_TASK BRIEF_: A verbatim transcript of the lines below, starting at the first and ending with the one that holds "Because we use", is what should be produced.

Stored items from a collection:
^^^^^^^^^^^^^^^^

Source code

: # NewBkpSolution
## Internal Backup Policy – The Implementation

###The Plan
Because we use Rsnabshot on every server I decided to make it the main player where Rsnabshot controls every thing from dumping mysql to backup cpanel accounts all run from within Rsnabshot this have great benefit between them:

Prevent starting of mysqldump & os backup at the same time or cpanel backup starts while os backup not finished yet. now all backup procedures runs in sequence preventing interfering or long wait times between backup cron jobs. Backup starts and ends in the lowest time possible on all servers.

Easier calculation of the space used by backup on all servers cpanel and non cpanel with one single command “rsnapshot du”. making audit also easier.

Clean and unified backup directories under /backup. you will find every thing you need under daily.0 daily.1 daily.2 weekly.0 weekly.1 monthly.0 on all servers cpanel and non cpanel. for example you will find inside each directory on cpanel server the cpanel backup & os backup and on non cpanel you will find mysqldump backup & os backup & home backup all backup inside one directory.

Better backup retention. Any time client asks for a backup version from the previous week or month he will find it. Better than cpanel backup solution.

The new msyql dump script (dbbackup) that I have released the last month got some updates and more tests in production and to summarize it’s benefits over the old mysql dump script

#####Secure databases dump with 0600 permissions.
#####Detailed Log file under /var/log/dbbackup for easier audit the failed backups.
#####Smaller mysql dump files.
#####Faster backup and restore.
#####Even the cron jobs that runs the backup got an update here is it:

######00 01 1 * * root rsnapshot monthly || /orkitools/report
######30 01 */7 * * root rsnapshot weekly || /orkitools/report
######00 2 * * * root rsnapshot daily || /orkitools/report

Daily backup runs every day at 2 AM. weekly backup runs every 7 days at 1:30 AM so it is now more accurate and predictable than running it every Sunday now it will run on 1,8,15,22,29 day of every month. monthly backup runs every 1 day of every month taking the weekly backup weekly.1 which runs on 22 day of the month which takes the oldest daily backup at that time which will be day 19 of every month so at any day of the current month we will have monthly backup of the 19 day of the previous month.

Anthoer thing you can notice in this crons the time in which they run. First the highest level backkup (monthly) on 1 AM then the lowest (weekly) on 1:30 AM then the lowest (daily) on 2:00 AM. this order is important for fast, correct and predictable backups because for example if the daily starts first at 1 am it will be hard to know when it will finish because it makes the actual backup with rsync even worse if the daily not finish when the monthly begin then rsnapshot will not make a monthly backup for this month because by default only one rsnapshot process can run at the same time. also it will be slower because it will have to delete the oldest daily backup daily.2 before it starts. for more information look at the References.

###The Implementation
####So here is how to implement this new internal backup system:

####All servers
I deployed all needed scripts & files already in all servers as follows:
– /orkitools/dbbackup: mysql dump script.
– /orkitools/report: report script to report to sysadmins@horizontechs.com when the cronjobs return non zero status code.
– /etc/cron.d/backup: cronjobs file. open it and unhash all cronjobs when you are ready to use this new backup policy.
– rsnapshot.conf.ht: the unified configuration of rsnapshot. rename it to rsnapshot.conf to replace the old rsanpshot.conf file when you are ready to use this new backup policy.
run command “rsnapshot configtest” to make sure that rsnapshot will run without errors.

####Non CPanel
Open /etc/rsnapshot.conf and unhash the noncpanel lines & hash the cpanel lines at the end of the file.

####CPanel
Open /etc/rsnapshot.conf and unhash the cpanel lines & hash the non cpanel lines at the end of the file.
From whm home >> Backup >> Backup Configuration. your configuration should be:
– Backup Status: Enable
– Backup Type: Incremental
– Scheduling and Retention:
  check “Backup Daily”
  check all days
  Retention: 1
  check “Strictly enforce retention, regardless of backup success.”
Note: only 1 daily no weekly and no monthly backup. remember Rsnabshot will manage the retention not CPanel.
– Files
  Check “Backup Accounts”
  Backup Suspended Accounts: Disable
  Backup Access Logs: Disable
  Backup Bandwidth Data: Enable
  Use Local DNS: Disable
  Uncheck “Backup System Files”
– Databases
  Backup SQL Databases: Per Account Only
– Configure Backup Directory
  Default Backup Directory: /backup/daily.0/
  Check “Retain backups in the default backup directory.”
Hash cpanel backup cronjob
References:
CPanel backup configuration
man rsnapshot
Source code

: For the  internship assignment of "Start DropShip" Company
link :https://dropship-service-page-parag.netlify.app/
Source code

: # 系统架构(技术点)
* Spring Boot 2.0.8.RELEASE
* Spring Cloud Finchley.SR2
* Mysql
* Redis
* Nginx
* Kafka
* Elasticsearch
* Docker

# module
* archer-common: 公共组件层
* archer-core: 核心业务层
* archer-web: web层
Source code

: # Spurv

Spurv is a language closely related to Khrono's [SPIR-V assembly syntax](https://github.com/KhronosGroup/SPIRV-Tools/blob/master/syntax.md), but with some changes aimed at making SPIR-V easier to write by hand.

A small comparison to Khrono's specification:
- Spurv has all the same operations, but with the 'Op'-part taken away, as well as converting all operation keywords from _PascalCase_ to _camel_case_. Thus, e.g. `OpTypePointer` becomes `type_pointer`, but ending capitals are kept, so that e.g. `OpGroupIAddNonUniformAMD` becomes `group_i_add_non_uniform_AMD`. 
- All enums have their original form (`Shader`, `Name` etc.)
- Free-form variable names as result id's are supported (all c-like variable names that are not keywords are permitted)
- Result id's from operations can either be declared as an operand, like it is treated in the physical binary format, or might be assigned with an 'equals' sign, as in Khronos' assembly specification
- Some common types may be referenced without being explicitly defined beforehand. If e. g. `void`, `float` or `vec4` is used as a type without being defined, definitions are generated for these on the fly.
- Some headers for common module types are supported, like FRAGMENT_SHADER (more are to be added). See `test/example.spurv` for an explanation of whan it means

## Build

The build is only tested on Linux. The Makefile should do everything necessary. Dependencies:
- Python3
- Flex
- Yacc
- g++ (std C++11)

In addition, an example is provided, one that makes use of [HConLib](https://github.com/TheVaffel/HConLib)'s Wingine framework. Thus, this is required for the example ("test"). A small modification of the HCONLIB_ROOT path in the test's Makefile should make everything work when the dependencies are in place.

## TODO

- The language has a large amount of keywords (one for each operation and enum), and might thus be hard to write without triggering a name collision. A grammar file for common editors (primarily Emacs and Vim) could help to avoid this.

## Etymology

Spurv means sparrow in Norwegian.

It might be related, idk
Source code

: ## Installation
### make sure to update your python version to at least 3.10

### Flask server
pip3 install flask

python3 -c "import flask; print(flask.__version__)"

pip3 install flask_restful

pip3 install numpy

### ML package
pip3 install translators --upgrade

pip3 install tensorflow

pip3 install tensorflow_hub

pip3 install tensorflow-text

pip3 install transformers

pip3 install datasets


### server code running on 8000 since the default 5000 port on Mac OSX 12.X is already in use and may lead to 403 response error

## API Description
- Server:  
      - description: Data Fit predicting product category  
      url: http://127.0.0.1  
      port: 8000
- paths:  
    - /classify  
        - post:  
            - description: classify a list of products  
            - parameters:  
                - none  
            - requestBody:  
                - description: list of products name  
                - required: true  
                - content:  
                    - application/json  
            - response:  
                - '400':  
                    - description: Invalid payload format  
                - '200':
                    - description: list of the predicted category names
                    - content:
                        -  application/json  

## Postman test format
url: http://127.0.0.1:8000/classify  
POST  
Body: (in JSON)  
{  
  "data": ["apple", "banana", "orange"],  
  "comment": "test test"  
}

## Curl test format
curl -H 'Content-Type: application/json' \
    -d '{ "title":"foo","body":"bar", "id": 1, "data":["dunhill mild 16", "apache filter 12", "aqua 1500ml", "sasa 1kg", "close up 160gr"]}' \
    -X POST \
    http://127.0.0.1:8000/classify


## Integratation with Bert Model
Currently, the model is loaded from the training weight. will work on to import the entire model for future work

^^^^^^^^^^^^^^^^

_TASK ANSWER_:
Source code

: # NewBkpSolution
## Internal Backup Policy – The Implementation

###The Plan
Because we use Rsnabshot on every server I decided to make it the main player where Rsnabshot controls every thing from dumping mysql to backup cpanel accounts all run from within Rsnabshot this have great benefit between them:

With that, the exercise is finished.